Esta súbita mudança de conversa deveu-se à entrada de um suspeito. O Zé Luís disse que era um bufo da Pide. De facto o seu aspecto e a sua postura levavam a essa conclusão. Tinha cerca de quarenta e cinco anos. Chapéu meio enterrado na cabeça. Barrigudo e com um fato quase vulgar. O casaco tinha lapelas largas. Já me tinham dito que servia para esconder o distintivo. Rosto e olhar duro, que pareciam mostrar algum ódio. No balcão disse algumas palavras, voltou-se e olhou para todo o lado. Veio ocupar precisamente a mesa ao nosso lado. Tomou um café. Começou a ler o jornal que trazia, A Capital. Fiquei muito preocupado. Aliás estávamos sempre com medo. Seria desta que seriamos presos e acusados de malditos comunistas que até comem pessoas?

- O Eusébio é um grande jogador, e a Amália Rodrigues uma grande fadista. Graças a eles o nosso país é conhecido em todo o mundo. -  Disse o Mota.
- Não esquecer também as touradas. Tenho um irmão que é forcado. A propósito amanhã é dia de tourada no Campo Pequeno, quem quiser ir diga para eu comprar os bilhetes. -  Acrescentou o Quitério.

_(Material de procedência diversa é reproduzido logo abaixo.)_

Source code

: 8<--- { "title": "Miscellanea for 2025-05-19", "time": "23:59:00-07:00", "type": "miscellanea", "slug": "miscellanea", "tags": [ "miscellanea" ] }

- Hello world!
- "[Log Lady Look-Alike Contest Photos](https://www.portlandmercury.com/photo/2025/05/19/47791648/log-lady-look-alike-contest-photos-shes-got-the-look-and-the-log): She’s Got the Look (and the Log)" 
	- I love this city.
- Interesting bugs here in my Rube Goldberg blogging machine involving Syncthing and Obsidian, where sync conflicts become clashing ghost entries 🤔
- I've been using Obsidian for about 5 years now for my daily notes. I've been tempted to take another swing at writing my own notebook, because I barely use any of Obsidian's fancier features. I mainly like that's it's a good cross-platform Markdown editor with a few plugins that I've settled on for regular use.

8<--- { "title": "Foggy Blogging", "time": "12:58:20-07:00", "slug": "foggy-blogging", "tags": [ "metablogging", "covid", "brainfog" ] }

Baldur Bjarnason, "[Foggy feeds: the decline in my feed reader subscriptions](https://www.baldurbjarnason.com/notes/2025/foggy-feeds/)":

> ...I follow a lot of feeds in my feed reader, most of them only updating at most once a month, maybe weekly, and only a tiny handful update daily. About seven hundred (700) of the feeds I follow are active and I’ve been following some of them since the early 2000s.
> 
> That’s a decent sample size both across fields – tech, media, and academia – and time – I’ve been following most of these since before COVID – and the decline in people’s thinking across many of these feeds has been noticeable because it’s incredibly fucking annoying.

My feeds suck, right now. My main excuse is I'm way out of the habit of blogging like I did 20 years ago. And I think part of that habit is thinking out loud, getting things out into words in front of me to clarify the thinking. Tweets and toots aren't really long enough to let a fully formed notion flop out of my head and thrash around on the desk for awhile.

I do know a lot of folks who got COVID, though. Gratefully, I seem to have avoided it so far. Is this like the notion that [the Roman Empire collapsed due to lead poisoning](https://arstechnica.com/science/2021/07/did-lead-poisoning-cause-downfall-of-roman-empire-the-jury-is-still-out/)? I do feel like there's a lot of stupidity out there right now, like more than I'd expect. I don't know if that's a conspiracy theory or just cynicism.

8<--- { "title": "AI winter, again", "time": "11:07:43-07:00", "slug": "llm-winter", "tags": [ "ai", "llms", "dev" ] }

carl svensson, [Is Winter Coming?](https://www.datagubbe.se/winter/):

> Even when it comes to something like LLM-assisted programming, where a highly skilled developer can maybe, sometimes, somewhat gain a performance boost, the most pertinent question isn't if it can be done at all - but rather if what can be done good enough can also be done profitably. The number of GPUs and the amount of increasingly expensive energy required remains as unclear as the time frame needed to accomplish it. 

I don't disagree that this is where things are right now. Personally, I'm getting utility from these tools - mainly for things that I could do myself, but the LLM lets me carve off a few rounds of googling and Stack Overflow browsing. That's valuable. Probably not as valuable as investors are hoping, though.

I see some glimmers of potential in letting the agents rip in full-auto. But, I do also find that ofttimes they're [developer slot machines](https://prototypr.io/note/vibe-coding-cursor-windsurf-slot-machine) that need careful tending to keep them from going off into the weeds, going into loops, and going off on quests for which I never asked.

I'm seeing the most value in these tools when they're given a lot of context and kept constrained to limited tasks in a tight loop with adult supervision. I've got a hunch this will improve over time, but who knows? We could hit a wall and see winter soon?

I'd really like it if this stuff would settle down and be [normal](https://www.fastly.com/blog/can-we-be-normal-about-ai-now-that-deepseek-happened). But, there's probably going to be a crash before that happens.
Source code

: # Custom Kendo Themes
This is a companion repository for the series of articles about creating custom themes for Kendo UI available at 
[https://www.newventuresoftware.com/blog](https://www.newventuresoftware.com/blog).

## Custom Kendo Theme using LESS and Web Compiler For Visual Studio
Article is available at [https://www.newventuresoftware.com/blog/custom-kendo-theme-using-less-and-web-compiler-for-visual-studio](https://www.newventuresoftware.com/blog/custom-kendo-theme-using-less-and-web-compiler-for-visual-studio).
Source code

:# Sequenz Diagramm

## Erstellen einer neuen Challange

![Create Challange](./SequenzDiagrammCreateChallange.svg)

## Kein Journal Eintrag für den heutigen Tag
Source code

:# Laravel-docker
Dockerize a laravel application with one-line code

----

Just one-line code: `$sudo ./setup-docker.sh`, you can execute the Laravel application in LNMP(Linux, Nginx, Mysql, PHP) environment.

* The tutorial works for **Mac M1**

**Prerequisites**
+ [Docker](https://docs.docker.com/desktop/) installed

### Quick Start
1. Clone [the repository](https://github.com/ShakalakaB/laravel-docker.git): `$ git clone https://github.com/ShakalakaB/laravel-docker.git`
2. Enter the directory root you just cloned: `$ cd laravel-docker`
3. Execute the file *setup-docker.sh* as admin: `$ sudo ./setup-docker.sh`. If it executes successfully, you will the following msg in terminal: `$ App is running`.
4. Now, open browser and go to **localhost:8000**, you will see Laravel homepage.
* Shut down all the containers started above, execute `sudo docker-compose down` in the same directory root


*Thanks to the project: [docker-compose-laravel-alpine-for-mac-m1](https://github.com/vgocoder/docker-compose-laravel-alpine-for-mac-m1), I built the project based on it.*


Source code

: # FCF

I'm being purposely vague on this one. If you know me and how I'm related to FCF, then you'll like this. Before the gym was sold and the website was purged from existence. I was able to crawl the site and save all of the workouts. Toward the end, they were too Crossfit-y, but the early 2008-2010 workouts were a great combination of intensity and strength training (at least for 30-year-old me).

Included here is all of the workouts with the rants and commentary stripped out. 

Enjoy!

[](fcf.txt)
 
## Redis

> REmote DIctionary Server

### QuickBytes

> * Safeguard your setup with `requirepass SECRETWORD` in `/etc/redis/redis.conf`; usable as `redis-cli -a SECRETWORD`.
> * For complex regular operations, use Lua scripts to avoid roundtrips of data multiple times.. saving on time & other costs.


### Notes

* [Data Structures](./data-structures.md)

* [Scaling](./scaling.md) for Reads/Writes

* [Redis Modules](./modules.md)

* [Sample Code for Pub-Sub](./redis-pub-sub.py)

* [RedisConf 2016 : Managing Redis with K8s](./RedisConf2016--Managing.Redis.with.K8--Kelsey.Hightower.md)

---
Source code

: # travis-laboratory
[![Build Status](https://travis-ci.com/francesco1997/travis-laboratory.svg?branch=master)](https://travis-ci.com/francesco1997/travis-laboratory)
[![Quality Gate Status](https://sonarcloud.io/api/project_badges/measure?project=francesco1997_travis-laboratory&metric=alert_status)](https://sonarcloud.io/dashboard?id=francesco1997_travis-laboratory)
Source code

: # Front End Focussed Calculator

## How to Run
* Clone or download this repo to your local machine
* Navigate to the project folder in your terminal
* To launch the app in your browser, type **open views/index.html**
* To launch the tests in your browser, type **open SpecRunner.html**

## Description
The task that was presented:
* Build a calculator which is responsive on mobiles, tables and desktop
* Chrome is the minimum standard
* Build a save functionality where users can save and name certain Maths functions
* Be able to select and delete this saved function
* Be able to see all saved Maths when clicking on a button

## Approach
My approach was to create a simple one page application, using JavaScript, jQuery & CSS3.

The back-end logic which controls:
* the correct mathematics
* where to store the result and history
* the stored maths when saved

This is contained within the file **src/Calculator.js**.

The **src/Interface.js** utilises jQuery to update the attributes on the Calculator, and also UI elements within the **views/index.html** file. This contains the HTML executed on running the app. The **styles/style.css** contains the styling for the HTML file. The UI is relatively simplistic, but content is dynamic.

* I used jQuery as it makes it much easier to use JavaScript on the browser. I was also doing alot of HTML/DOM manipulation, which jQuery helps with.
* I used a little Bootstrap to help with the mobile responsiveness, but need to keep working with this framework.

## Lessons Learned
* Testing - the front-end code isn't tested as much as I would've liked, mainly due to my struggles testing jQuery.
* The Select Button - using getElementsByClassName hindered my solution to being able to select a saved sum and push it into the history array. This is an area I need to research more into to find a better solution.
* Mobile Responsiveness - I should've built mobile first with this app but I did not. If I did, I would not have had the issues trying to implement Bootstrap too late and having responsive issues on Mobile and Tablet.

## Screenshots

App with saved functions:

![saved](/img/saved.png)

De súbito alguém olhou para duas revistas que estavam bem visíveis na mesa. A Seara Nova e O Comércio do Funchal. Confesso que lia as duas e quem as comprava era o Zé Luís, que depois circulavam de mão em mão. A Seara Nova tinha alguns artigos que para mim eram difíceis de entender, pois que ainda não tinha bagagem cultural suficiente. Mas só a presença delas na mesa denunciava quem éramos, porque os Pides entendiam que quem as lia era comunista. Um de nós levantou-se e foi buscar o Diário de Noticias, poisou-o em cima das revistas e assim estas ficaram ocultas. Entretanto o Pide levantou-se, disse-nos boa-noite, e foi-se embora. O Quitério recomeçou o debate:
- Estão a ver esta merda? Um gajo não pode estar em lado nenhum a conversar em paz. Estou a estudar às escondidas o Capital do Marx. Se sou apanhado ai de mim! Já viram isto?